** Dataset entries follows **

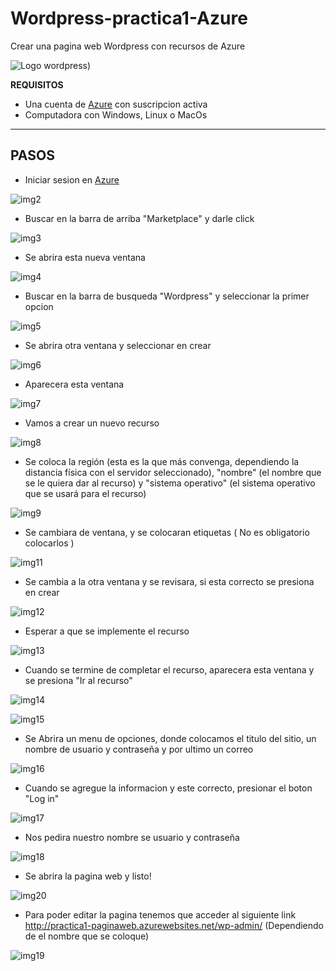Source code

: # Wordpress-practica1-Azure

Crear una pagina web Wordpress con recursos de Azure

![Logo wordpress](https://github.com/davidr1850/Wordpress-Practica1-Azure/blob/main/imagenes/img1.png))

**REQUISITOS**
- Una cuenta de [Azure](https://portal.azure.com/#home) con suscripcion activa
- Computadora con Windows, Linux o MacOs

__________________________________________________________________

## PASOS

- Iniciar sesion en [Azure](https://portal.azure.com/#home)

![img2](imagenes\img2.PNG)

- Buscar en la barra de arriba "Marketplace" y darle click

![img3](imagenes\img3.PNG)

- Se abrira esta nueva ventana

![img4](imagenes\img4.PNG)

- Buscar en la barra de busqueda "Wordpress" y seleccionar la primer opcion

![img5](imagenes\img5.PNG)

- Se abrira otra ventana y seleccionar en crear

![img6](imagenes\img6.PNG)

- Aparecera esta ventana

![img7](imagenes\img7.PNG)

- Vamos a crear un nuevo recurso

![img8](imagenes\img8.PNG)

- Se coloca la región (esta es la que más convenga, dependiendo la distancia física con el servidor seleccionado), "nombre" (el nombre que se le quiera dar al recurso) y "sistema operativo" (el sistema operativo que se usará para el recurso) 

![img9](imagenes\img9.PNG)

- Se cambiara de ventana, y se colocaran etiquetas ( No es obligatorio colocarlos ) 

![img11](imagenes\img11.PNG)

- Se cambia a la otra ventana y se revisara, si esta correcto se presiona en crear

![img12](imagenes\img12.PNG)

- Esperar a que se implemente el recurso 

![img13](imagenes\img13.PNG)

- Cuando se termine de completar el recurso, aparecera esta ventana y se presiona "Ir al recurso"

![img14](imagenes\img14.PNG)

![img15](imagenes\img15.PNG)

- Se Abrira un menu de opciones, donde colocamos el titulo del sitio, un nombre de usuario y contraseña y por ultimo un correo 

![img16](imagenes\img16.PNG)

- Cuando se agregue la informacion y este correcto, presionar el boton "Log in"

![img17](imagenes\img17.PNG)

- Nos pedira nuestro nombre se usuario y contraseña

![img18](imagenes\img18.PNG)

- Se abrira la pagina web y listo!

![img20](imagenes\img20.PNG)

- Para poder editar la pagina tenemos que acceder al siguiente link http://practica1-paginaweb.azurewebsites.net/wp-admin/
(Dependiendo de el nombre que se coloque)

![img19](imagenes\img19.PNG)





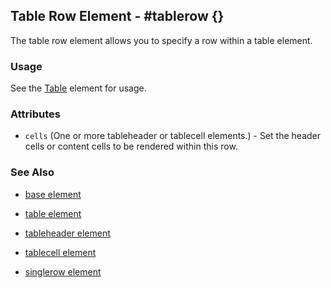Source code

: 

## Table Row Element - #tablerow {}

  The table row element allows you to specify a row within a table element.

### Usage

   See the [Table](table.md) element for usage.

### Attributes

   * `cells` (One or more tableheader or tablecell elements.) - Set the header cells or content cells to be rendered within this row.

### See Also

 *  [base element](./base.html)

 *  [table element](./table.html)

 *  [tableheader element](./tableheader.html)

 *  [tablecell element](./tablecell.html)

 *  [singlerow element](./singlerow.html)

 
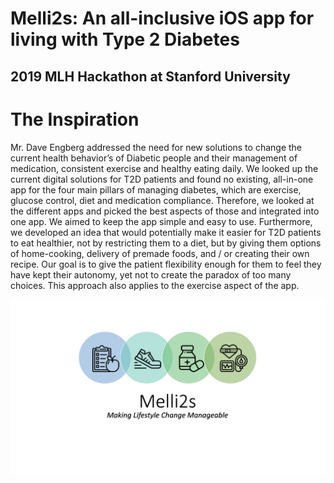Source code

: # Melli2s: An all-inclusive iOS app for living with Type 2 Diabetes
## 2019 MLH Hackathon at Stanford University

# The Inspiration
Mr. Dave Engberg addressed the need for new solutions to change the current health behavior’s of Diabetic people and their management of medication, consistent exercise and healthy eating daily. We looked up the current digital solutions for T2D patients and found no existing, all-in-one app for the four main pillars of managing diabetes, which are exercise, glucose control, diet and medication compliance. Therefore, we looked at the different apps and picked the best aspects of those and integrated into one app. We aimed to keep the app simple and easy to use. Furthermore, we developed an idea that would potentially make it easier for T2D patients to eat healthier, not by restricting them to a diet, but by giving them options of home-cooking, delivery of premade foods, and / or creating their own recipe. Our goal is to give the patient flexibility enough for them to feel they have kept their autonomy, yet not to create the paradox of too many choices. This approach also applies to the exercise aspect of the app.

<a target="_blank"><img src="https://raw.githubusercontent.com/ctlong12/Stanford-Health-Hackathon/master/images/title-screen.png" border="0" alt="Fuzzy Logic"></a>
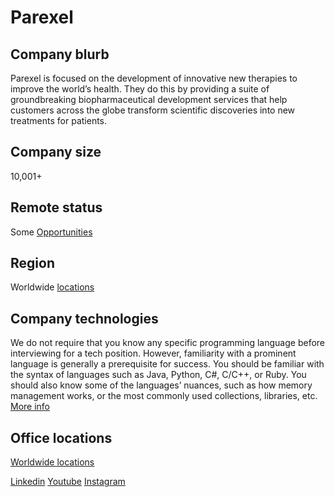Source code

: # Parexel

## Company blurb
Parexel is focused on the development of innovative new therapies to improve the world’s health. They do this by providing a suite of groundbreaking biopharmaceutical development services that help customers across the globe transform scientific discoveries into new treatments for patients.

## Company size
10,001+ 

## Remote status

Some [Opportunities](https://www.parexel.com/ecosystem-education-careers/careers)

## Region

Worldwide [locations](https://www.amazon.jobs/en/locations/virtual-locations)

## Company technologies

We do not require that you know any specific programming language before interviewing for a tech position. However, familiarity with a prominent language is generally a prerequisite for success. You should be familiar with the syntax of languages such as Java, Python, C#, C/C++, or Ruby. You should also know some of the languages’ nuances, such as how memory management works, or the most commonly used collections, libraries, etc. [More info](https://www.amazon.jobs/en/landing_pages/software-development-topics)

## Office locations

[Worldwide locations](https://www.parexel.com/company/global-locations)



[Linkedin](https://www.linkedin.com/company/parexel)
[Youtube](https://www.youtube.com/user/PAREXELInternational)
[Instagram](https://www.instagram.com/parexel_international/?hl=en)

** End of Dataset entries **

§ **Your goal**:
For this exercise, return exactly the lines above from the line with "- Cuando se termine" through the line with "# The Inspiration", both included. Do not copy the pictures.

§ **Result**:
- Cuando se termine de completar el recurso, aparecera esta ventana y se presiona "Ir al recurso"

![img14](imagenes\img14.PNG)

![img15](imagenes\img15.PNG)

- Se Abrira un menu de opciones, donde colocamos el titulo del sitio, un nombre de usuario y contraseña y por ultimo un correo 

![img16](imagenes\img16.PNG)

- Cuando se agregue la informacion y este correcto, presionar el boton "Log in"

![img17](imagenes\img17.PNG)

- Nos pedira nuestro nombre se usuario y contraseña

![img18](imagenes\img18.PNG)

- Se abrira la pagina web y listo!

![img20](imagenes\img20.PNG)

- Para poder editar la pagina tenemos que acceder al siguiente link http://practica1-paginaweb.azurewebsites.net/wp-admin/
(Dependiendo de el nombre que se coloque)

![img19](imagenes\img19.PNG)





Source code

: 

## Table Row Element - #tablerow {}

  The table row element allows you to specify a row within a table element.

### Usage

   See the [Table](table.md) element for usage.

### Attributes

   * `cells` (One or more tableheader or tablecell elements.) - Set the header cells or content cells to be rendered within this row.

### See Also

 *  [base element](./base.html)

 *  [table element](./table.html)

 *  [tableheader element](./tableheader.html)

 *  [tablecell element](./tablecell.html)

 *  [singlerow element](./singlerow.html)

 
Source code

: # Melli2s: An all-inclusive iOS app for living with Type 2 Diabetes
## 2019 MLH Hackathon at Stanford University

# The Inspiration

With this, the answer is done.